January 12, 2015 - 6:32 PM
KELOWNA — A fire that destroyed a log home in the hills behind Kelowna International Airport is a reminder of the risk that can come with living in semi-rural ares—the fire-fighting effort was hampered by the lack of a nearby fire hydrant and compounded by steep terrain and icy roads.
“It dramatically affected our efforts,” says Dan Wilderman, fire services manager for the Central Okanagan Regional District. “There was notable access issues. We were unable to save the house."
Wilderman says water trucks that would normally respond to fires in rural areas could not get up the steep access road on Twin Creek Rd., leaving only the water that was onboard individual trucks for the fire fighting effort.
The house was unoccupied and undergoing renovations when fire broke out. Under a mutual aid agreement, units from Lake Country and Kelowna airport responded to the fire.
“That’s not typical,” Wilderman says. “But they provided access.”
Home owner Melissa Carl, who posted pictures of the blaze on her Facebook page, also thanked friends and relatives for their support.

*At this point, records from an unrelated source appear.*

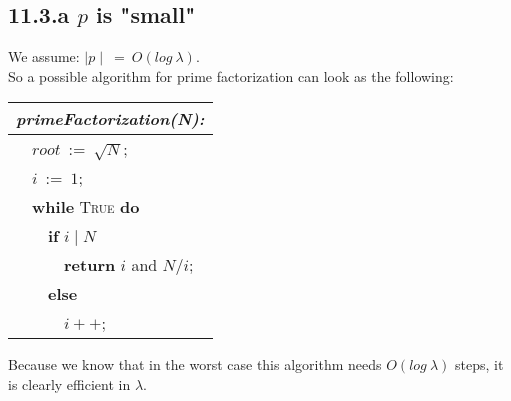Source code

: \documentclass{report}
\begin{document}
	\subsection*{11.3.a $p$ is "small"}
	We assume: $\mid p \mid \ = \ O(log \ \lambda)$. \\
	So a possible algorithm for prime factorization can look as the following:
	\begin{center}	
		\begin{tabular}{|l|}
			\hline
			\cellcolor{gray!80} \textbf{\textit{primeFactorization(N):}} \\
			\hline
			\ \ $root \ := \ \sqrt{N}$; \\
			\ \ $i \ := \ 1$; \\
			\ \ \textbf{while} \textsc{True} \textbf{do} \\
			\ \ \ \ \textbf{if} $i \mid N$ \\
			\ \ \ \ \ \ \textbf{return} $i$ and $N/i$; \\
			\ \ \ \ \textbf{else} \\
			\ \ \ \ \ \ $i++$; \\
			\hline
		\end{tabular}
	\end{center}
	Because we know that in the worst case this algorithm needs $O(log \ \lambda)$ steps, it is clearly efficient in $\lambda$.
\end{document}
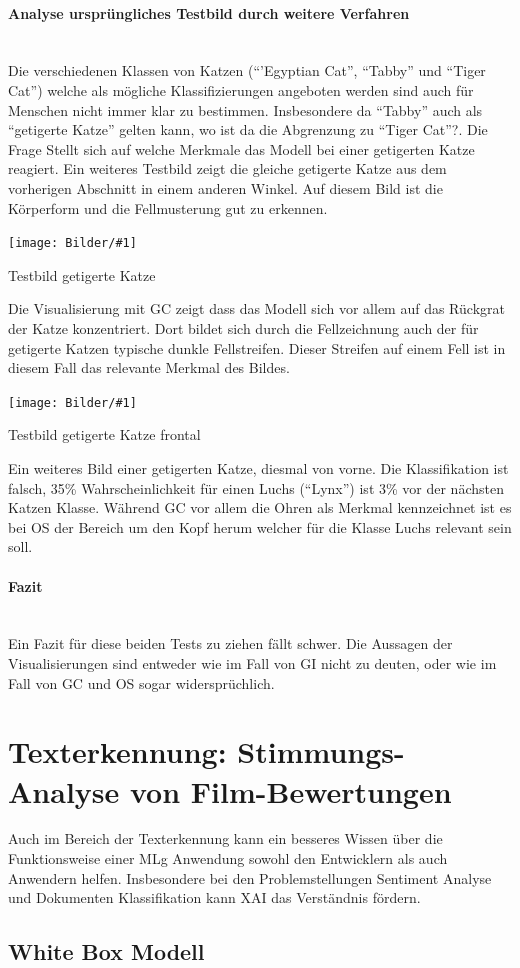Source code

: \documentclass[
  12pt, %
  a4paper, %
  oneside, %
  openany, 
  numbers=noenddot, %
  BCOR=5mm, %
  parskip=half*, %
  thesis, %
]{bfhbook}
\newcommand{\parag}[1]{\paragraph*{#1}\mbox{}\\}
\newcommand{\imgText}[3]{
\begin{center}
    \begin{minipage}[t]{0.6\textwidth}
    		\vspace{0pt}
		\texttt{[image: Bilder/\#1]}
		\caption{#2}
	\end{minipage}\hfill
    \begin{minipage}[t]{0.4\textwidth}
    		\vspace{5pt}
  		#3
    \end{minipage}
\end{center}
}
\begin{document}
\parag{Analyse ursprüngliches Testbild durch weitere Verfahren}
Die verschiedenen Klassen von Katzen  (``'Egyptian Cat'', ``Tabby'' und ``Tiger Cat'') welche als mögliche Klassifizierungen angeboten werden sind auch für Menschen nicht immer klar zu bestimmen. Insbesondere da ``Tabby'' auch als ``getigerte Katze'' gelten kann, wo ist da die Abgrenzung zu ``Tiger Cat''?. Die Frage Stellt sich auf welche Merkmale das Modell bei einer getigerten Katze reagiert. Ein weiteres Testbild zeigt die gleiche getigerte Katze aus dem vorherigen Abschnitt in einem anderen Winkel. Auf diesem Bild ist die Körperform und die Fellmusterung gut zu erkennen.

\imgText{Mira-Classification-2-only-tabby.png}{
Testbild getigerte Katze}{Die Visualisierung mit \Gls{GC} zeigt dass das Modell sich vor allem auf das Rückgrat der Katze konzentriert. Dort bildet sich durch die Fellzeichnung auch der für getigerte Katzen typische dunkle Fellstreifen. Dieser Streifen auf einem Fell ist in diesem Fall das relevante Merkmal des Bildes.
}

\imgText{Merlin-Classification.png}{Testbild getigerte Katze frontal}{
Ein weiteres Bild einer getigerten Katze, diesmal von vorne.
\break\break
Die Klassifikation ist falsch, 35\% Wahrscheinlichkeit für einen Luchs (``Lynx'') ist 3\% vor der nächsten Katzen Klasse. Während \Gls{GC} vor allem die Ohren als Merkmal kennzeichnet ist es bei \Gls{OS} der Bereich um den Kopf herum welcher für die Klasse Luchs relevant sein soll.
}

\parag{Fazit}
Ein Fazit für diese beiden Tests zu ziehen fällt schwer. Die Aussagen der Visualisierungen sind entweder wie im Fall von \Gls{GI} nicht zu deuten, oder wie im Fall von \Gls{GC} und \Gls{OS} sogar widersprüchlich.

\section{Texterkennung: Stimmungs-Analyse von Film-Bewertungen}
Auch im Bereich der Texterkennung kann ein besseres Wissen über die Funktionsweise einer \Gls{MLg} Anwendung sowohl den Entwicklern als auch Anwendern helfen. Insbesondere bei den Problemstellungen Sentiment Analyse und Dokumenten Klassifikation kann \Gls{XAI} das Verständnis fördern.

\subsection{White Box Modell}
\label{eli5MovieReview}
\end{document}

Carl lamented the loss of personal mementoes but said the family would get through the situation. Carl did not respond to a request for an interview.

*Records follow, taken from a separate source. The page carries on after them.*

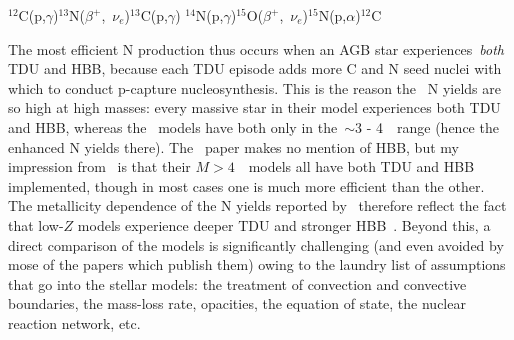 \documentclass[\main/notes.tex]{subfiles}
\begin{document}
\twolineskip 
$^{12}$C(p,$\gamma$)$^{13}$N($\beta^+$,~$\nu_e$)$^{13}$C(p,$\gamma$)\null 
$^{14}$N(p,$\gamma$)$^{15}$O($\beta^+$,~$\nu_e$)$^{15}$N(p,$\alpha$)$^{12}$C 

\twolineskip 
The most efficient N production thus occurs when an AGB star 
experiences~\textit{both} TDU and HBB, because each TDU episode adds more 
C and N seed nuclei with which to conduct p-capture nucleosynthesis. 
This is the reason the~\citet{Karakas2010} N yields are so high at high masses: 
every massive star in their model experiences both TDU and HBB, whereas 
the~\citet{Ventura2013} models have both only in the~$\sim$3 - 4~\msun~range 
(hence the enhanced N yields there). 
The~\citet{Cristallo2011} paper makes no mention of HBB, but my impression 
from~\citet{Cristallo2015} is that their $M > 4$~\msun~models all have both 
TDU and HBB implemented, though in most cases one is much more efficient than 
the other. 
The metallicity dependence of the N yields reported by~\citet{Karakas2010} 
therefore reflect the fact that low-$Z$ models experience deeper TDU and 
stronger HBB~\citep[see discussion in~\S~4.1 of][]{Ventura2013}. 
Beyond this, a direct comparison of the models is significantly challenging 
(and even avoided by mose of the papers which publish them) owing to the 
laundry list of assumptions that go into the stellar models: the treatment of 
convection and convective boundaries, the mass-loss rate, opacities, the 
equation of state, the nuclear reaction network, etc. 

\end{document}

Wilderman said there was a mapping mixup and the house and property were actually in the unprotected zone where there is no guarantee of service, but units responded anyway.
He added that residents who choose to live in the generally pricey homes in the urban forest interface do so knowing the risk of limited or non-existent fire service.
“That is made is clear to them,” Wilder said. “Residents do have the option in these areas of banding together and paying for fire services although there is a taxation component.”
Weather and location conspired against this Ellison house which burned to the ground on Sunday.